Keep in mind that numpy is executed on the host machine and JAX functions are compiled and executed on the device (GPU/TPU). We need to be aware about when we transfer data from the host (CPU) to device and vice-versa. Data transfer from device to host is expensive and will down down the execution.

Simulations in JAX

JAX operates on pure functions however a simulation is an iterative stateful process.

The State Monad in functional programming can be used to solve this problem. Each iteration of the simulation can be seen represented as a function that takes in a state, performs computation and return a new state.

iteration: s -> (s, a)

We create the initial state of the system, pass it to the iteration function a number of times with lax.fori_loop and we get the final state of the system. An advantage that we get from this pattern is that we can save the state of simulation at a particular iteration and replay from that point.

Dataclasses

For a physics simulation such as this, there are a lot of variables in the state. To encapsulate them we create immutable dataclasses. Typically for working with classes in JAX we need to define how the class has to be flattened and unflattened. chex is a library in the JAX ecosystem with a convenient utilities, we can use it’s dataclass decorator to simplify this for us.

@chex.dataclass
class State:
Mass: jax.Array
Momx: jax.Array
Momy: jax.Array
Energy: jax.Array

@chex.dataclass
class Environment:
courant_fac: jnp.float32
dx: jnp.float32
gamma: jnp.float32
vol: jnp.float32

In this case the variables that change with each iteration are part of the State dataclass and the constant variables that describe the environment are part of the Environment dataclass.

Simulation Step

A simulation iteration takes the Environment, State and returns the next state. We add the jit annotation here to tell JAX to perform Just-in-Time compilation of the function and all the other functions called withing the iteration function. The iteration function is a good candidate for JIT as it does not change. Performing JIT on this function will speed up the execution significantly.

@jit
def iteration(environment: Environment, state: State) -> State:

# Logic of the simulation

# Create a new state for the next iteration
return state.replace(
Mass = Mass,
Momx = Momx,
Momy = Momy,
Energy = Energy
)

@jit
def multi_step(environment: Environment, state: State, count: int):
return lax.fori_loop(0, count, lambda i, s: iteration(environment, s), state)

Capturing results

We would want to capture the results of the simulation periodically, however the simulation happens on an accelerator where data transfer to host is expensive. So we will have to minimise the number of times we perform data transfer.

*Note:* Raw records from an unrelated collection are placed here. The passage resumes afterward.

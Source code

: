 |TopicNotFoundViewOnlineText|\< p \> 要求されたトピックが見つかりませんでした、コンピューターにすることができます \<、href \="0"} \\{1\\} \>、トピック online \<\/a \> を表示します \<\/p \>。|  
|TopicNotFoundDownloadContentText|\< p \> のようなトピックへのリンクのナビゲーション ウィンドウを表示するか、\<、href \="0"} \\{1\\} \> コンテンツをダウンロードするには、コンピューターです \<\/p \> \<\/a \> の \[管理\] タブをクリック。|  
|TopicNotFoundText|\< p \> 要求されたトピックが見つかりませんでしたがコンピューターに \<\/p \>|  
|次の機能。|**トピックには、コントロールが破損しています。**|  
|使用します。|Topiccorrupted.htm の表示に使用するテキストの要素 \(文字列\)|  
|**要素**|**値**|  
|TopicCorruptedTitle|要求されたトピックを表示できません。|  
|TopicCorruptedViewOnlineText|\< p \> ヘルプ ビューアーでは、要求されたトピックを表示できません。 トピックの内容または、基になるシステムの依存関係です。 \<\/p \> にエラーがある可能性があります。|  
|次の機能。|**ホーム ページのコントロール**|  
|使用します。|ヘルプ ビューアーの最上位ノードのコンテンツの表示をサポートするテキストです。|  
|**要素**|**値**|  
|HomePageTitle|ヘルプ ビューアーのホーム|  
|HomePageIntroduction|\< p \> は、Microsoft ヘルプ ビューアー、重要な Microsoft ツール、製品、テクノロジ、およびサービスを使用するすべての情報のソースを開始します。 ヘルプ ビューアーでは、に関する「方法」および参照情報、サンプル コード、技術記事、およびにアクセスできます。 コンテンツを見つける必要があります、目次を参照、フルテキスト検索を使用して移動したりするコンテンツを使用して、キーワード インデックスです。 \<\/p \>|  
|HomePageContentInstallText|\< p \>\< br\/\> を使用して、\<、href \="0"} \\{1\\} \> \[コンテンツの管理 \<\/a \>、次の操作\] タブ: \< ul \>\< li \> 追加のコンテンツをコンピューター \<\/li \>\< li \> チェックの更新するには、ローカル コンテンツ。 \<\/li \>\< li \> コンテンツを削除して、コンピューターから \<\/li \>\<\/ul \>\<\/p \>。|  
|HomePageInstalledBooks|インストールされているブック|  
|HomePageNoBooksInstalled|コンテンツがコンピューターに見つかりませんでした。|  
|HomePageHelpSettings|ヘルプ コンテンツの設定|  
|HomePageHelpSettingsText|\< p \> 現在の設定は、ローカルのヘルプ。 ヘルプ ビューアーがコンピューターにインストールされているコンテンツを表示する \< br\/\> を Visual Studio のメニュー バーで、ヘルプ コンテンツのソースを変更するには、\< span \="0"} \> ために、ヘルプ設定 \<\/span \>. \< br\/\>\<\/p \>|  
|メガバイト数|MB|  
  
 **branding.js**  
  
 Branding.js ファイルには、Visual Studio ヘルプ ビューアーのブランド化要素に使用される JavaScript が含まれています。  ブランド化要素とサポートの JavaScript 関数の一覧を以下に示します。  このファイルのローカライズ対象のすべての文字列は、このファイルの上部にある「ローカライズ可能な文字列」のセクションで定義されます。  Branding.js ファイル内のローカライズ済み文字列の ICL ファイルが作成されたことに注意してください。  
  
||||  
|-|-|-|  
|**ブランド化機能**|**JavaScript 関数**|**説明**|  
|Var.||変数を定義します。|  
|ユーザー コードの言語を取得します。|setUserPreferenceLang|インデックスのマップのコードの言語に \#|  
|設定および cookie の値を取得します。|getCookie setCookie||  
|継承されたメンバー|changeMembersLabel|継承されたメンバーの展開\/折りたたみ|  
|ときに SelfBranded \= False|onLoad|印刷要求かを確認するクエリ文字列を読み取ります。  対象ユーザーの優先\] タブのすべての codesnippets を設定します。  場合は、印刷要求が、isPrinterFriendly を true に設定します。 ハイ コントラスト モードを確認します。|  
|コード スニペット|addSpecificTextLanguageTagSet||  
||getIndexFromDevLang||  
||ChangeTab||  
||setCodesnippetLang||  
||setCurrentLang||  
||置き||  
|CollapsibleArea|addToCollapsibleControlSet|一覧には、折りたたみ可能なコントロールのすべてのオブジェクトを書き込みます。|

To do this we periodically store the results in a separate variable on the device, and when the execution is done we send it back to the host. For simulations with large number of snapshots we will have to periodically send the data back to the device.

from jax import tree_util
import numpy as np

def run_simulation(
environment: Environment,
state: State,
count: int,
nr_snapshots: int = 10
):
nr_iter_per_snapshot = count // nr_snapshots

# For large simulations following steps will have to be repeated periodically

results = [state]
for i in range(nr_snapshots):
state = multi_step(environment, state, nr_iter_per_snapshot)
results.append(state)

# Get data from device
results = jax.device_get(results)

return tree_util.tree_map(lambda *xs: np.stack([np.array(x) for x in xs]), *results)

Running the Simulation

To run the simulation we need to create a environment and state instance and call the run_simulation method we created.

environment = Environment(
courant_fac=courant_fac,
dx=dx,
gamma=gamma,
vol=vol
)

initial_state = State(
Mass=Mass,
Momx=Momx,
Momy=Momy,
Energy=Energy
)

nr_iterations = 1000
nr_snapshots = 100
results = run_simulation(environment, initial_state, nr_iterations, nr_snapshots)

The execution time is dependent on the number of snapshots, frequent snapshots will slow the execution time and also increase the memory consumption. Running the simulation on a Google Collab T4 GPU runtime produced this results.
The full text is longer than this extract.